-- TASK PROMPT --
Please report, as a bare number, how many lines below include the string "override".

-- LISTED ENTRIES --
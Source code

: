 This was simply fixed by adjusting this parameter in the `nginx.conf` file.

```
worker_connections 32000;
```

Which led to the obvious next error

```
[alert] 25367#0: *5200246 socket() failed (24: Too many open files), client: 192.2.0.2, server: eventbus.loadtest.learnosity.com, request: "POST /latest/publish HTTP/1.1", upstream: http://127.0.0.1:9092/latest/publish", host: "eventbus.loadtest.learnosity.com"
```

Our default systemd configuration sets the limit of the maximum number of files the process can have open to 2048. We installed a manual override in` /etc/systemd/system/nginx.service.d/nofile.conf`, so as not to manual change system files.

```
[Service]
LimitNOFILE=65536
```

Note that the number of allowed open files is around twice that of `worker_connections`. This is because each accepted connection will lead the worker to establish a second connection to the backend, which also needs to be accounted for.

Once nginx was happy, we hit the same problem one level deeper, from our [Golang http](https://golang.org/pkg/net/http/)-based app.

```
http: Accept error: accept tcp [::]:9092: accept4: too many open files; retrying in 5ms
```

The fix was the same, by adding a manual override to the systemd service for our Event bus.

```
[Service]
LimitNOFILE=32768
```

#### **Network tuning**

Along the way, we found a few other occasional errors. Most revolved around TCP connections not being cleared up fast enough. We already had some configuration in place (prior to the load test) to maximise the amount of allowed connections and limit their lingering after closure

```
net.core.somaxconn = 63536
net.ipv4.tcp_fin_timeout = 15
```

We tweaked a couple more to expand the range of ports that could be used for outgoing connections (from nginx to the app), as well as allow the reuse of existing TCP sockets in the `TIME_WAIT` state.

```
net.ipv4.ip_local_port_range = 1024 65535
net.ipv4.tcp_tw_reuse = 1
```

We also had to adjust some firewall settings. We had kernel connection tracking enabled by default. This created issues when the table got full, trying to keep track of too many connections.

-- ANSWER SPACE --
2